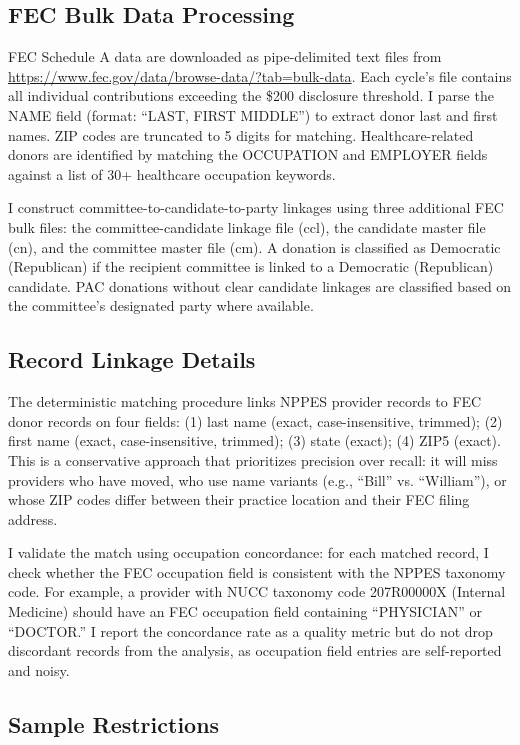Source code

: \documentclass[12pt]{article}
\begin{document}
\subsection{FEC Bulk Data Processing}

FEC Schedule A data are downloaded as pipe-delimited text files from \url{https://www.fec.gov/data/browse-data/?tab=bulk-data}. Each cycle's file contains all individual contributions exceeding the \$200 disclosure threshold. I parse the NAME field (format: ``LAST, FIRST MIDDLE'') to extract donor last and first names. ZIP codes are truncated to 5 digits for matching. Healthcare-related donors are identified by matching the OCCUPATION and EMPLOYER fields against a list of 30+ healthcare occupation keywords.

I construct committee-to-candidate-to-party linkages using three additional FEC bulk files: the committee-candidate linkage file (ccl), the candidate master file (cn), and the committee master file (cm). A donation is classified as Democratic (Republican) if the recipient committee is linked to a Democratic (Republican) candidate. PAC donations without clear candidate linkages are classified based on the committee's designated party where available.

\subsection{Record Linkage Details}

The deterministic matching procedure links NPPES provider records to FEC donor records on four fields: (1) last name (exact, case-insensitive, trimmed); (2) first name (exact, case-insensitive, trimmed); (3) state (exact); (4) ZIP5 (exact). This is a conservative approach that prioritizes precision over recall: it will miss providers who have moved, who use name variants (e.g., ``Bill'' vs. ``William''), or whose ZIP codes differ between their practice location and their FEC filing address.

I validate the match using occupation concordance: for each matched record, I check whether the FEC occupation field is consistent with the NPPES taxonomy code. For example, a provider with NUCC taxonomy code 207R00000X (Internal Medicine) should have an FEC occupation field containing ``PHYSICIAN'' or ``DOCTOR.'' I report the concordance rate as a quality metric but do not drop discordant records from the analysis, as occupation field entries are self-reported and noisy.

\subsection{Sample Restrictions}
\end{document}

Exercise description — Nothing but the lines above from the one containing "FEC Schedule A" through the one containing "The deterministic matching" should appear in the answer, each repeated exactly.

Solution for this problem —
FEC Schedule A data are downloaded as pipe-delimited text files from \url{https://www.fec.gov/data/browse-data/?tab=bulk-data}. Each cycle's file contains all individual contributions exceeding the \$200 disclosure threshold. I parse the NAME field (format: ``LAST, FIRST MIDDLE'') to extract donor last and first names. ZIP codes are truncated to 5 digits for matching. Healthcare-related donors are identified by matching the OCCUPATION and EMPLOYER fields against a list of 30+ healthcare occupation keywords.

I construct committee-to-candidate-to-party linkages using three additional FEC bulk files: the committee-candidate linkage file (ccl), the candidate master file (cn), and the committee master file (cm). A donation is classified as Democratic (Republican) if the recipient committee is linked to a Democratic (Republican) candidate. PAC donations without clear candidate linkages are classified based on the committee's designated party where available.

\subsection{Record Linkage Details}

The deterministic matching procedure links NPPES provider records to FEC donor records on four fields: (1) last name (exact, case-insensitive, trimmed); (2) first name (exact, case-insensitive, trimmed); (3) state (exact); (4) ZIP5 (exact). This is a conservative approach that prioritizes precision over recall: it will miss providers who have moved, who use name variants (e.g., ``Bill'' vs. ``William''), or whose ZIP codes differ between their practice location and their FEC filing address.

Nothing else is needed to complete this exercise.